Indexing non-indexed content and Google crawlers
-
On a news website we have a system where articles are given a publish date which is often in the future. The articles were showing up in Google before the publish date despite us not being able to find them linked from anywhere on the website.
I've added a 'noindex' meta tag to articles that shouldn't be live until a future date.
When the date comes for them to appear on the website, the noindex disappears. Is anyone aware of any issues doing this - say Google crawls a page that is noindex, then 2 hours later it finds out it should now be indexed? Should it still appear in Google search, News etc. as normal, as a new page?
Thanks.
-
Wow! Nice detective work! I could see how that one would slip under the radar.
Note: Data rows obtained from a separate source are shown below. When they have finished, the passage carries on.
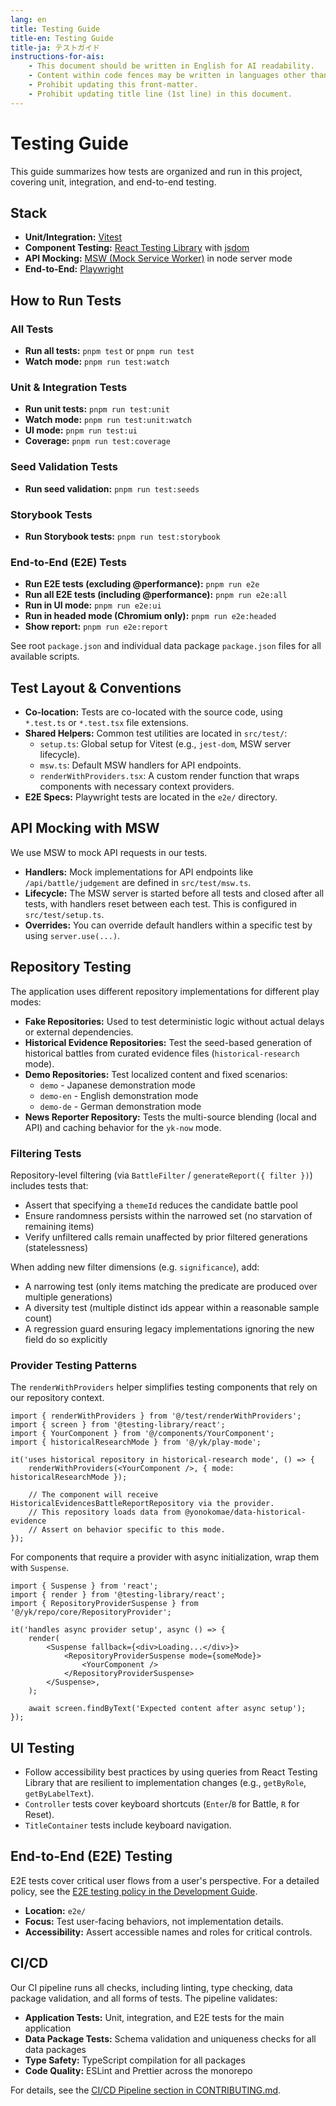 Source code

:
```yaml
---
lang: en
title: Testing Guide
title-en: Testing Guide
title-ja: テストガイド
instructions-for-ais:
    - This document should be written in English for AI readability.
    - Content within code fences may be written in languages other than English.
    - Prohibit updating this front-matter.
    - Prohibit updating title line (1st line) in this document.
---
```


# Testing Guide

This guide summarizes how tests are organized and run in this project, covering unit, integration, and end-to-end testing.

## Stack

- **Unit/Integration:** [Vitest](https://vitest.dev/)
- **Component Testing:** [React Testing Library](https://testing-library.com/docs/react-testing-library/intro/) with [jsdom](https://github.com/jsdom/jsdom)
- **API Mocking:** [MSW (Mock Service Worker)](https://mswjs.io/) in node server mode
- **End-to-End:** [Playwright](https://playwright.dev/)

## How to Run Tests

### All Tests

- **Run all tests:** `pnpm test` or `pnpm run test`
- **Watch mode:** `pnpm run test:watch`

### Unit & Integration Tests

- **Run unit tests:** `pnpm run test:unit`
- **Watch mode:** `pnpm run test:unit:watch`
- **UI mode:** `pnpm run test:ui`
- **Coverage:** `pnpm run test:coverage`

### Seed Validation Tests

- **Run seed validation:** `pnpm run test:seeds`

### Storybook Tests

- **Run Storybook tests:** `pnpm run test:storybook`

### End-to-End (E2E) Tests

- **Run E2E tests (excluding @performance):** `pnpm run e2e`
- **Run all E2E tests (including @performance):** `pnpm run e2e:all`
- **Run in UI mode:** `pnpm run e2e:ui`
- **Run in headed mode (Chromium only):** `pnpm run e2e:headed`
- **Show report:** `pnpm run e2e:report`

See root `package.json` and individual data package `package.json` files for all available scripts.

## Test Layout & Conventions

- **Co-location:** Tests are co-located with the source code, using `*.test.ts` or `*.test.tsx` file extensions.
- **Shared Helpers:** Common test utilities are located in `src/test/`:
    - `setup.ts`: Global setup for Vitest (e.g., `jest-dom`, MSW server lifecycle).
    - `msw.ts`: Default MSW handlers for API endpoints.
    - `renderWithProviders.tsx`: A custom render function that wraps components with necessary context providers.
- **E2E Specs:** Playwright tests are located in the `e2e/` directory.

## API Mocking with MSW

We use MSW to mock API requests in our tests.

- **Handlers:** Mock implementations for API endpoints like `/api/battle/judgement` are defined in `src/test/msw.ts`.
- **Lifecycle:** The MSW server is started before all tests and closed after all tests, with handlers reset between each test. This is configured in `src/test/setup.ts`.
- **Overrides:** You can override default handlers within a specific test by using `server.use(...)`.

## Repository Testing

The application uses different repository implementations for different play modes:

- **Fake Repositories:** Used to test deterministic logic without actual delays or external dependencies.
- **Historical Evidence Repositories:** Test the seed-based generation of historical battles from curated evidence files (`historical-research` mode).
- **Demo Repositories:** Test localized content and fixed scenarios:
    - `demo` - Japanese demonstration mode
    - `demo-en` - English demonstration mode
    - `demo-de` - German demonstration mode
- **News Reporter Repository:** Tests the multi-source blending (local and API) and caching behavior for the `yk-now` mode.

### Filtering Tests

Repository-level filtering (via `BattleFilter` / `generateReport({ filter })`) includes tests that:

- Assert that specifying a `themeId` reduces the candidate battle pool
- Ensure randomness persists within the narrowed set (no starvation of remaining items)
- Verify unfiltered calls remain unaffected by prior filtered generations (statelessness)

When adding new filter dimensions (e.g. `significance`), add:

- A narrowing test (only items matching the predicate are produced over multiple generations)
- A diversity test (multiple distinct ids appear within a reasonable sample count)
- A regression guard ensuring legacy implementations ignoring the new field do so explicitly

### Provider Testing Patterns

The `renderWithProviders` helper simplifies testing components that rely on our repository context.

```tsx
import { renderWithProviders } from '@/test/renderWithProviders';
import { screen } from '@testing-library/react';
import { YourComponent } from '@/components/YourComponent';
import { historicalResearchMode } from '@/yk/play-mode';

it('uses historical repository in historical-research mode', () => {
    renderWithProviders(<YourComponent />, { mode: historicalResearchMode });

    // The component will receive HistoricalEvidencesBattleReportRepository via the provider.
    // This repository loads data from @yonokomae/data-historical-evidence
    // Assert on behavior specific to this mode.
});
```

For components that require a provider with async initialization, wrap them with `Suspense`.

```tsx
import { Suspense } from 'react';
import { render } from '@testing-library/react';
import { RepositoryProviderSuspense } from '@/yk/repo/core/RepositoryProvider';

it('handles async provider setup', async () => {
    render(
        <Suspense fallback={<div>Loading...</div>}>
            <RepositoryProviderSuspense mode={someMode}>
                <YourComponent />
            </RepositoryProviderSuspense>
        </Suspense>,
    );

    await screen.findByText('Expected content after async setup');
});
```

## UI Testing

- Follow accessibility best practices by using queries from React Testing Library that are resilient to implementation changes (e.g., `getByRole`, `getByLabelText`).
- `Controller` tests cover keyboard shortcuts (`Enter`/`B` for Battle, `R` for Reset).
- `TitleContainer` tests include keyboard navigation.

## End-to-End (E2E) Testing

E2E tests cover critical user flows from a user's perspective. For a detailed policy, see the [E2E testing policy in the Development Guide](./DEVELOPMENT_EN.md#end-to-end-e2e-testing-policy).

- **Location:** `e2e/`
- **Focus:** Test user-facing behaviors, not implementation details.
- **Accessibility:** Assert accessible names and roles for critical controls.

## CI/CD

Our CI pipeline runs all checks, including linting, type checking, data package validation, and all forms of tests. The pipeline validates:

- **Application Tests:** Unit, integration, and E2E tests for the main application
- **Data Package Tests:** Schema validation and uniqueness checks for all data packages
- **Type Safety:** TypeScript compilation for all packages
- **Code Quality:** ESLint and Prettier across the monorepo

For details, see the [CI/CD Pipeline section in CONTRIBUTING.md](../CONTRIBUTING_EN.md).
Congrats on finding a needle in a haystack!
You should buy yourself the adult beverage of your choice and have a little toast!
Cheers!
-
-
I think Screaming Frog has a trial version, I forget if it limits total number of pages etc. as we bought it a while ago. At least you can try out and see. May be others who have more tools as well.
-
Thanks. I agree I need to get rid of that noindex. The site is new and doesn't have much in the way of tag clouds etc. yet, so it's not like we have a lot of pages to check.
I've used the link: attribute to try and find the offending links each time, but nothing showed up. I use Xenu Link Sleuth rather than Screaming Frog, and I can't find a way to find backlinks with Xenu. Do you know if you can with the free version of Screaming Frog? I've seen the free version described as "almost fully functional" - the number of crawlable links seems to be the main restriction.
-
I like the automated sitemap answer for the cause (as this has bitten me before), but you mentioned you do not have that. I would still bet that somewhere on your web site you are linking to the page that you do not want indexed. It could be a tag cloud page or some other index page. We had a site that it would accidentally publish out articles on our home page ahead of schedule. Point here is that when you have a dynamic site with a CMS, you really have to be on your toes with stuff like this as the automation can get you into situations like this.
I would not use the noindex tag and remove it later. My concern would be that you are sending conflicting signals to Google. noindex tells good to remove this page from the index.
"When we see the noindex meta tag on a page, Google will completely drop the page from our search results, even if other pages link to it." from GWT
When I read that - it sounds like this is not what you want for this page.
You could also setup your system to show a 404 on the URL until the content is live and then let it 200, but you run into the same issue of Google getting 2 opposite signals on the same page. Either way, if you first give the signal to Google that you do not want something indexed, you are at the mercy of the next crawl to see if Google looks at it again.
Regardless, you need to get to the crux of the issue, how is Google finding this URL?
I would use a 3rd party spider tool. We have used Screaming Frog SEO Spider. There are others out there. You would be amazed what they find. The key to this tool is that when it finds something, it also tells you on what page it found it. We have big sites with thousands of pages and we have used it to find broken links to images and links to pages on our site that now 404. Really handy to clean things up. I bet it would find where there is a link on your site that contains the page (or pages) that link to the content. You can then update that page and not have to worry about using noindex etc. Also not that the spiders are much better than humans at finding this stuff. Even if you have looked, the spider looks at things differently.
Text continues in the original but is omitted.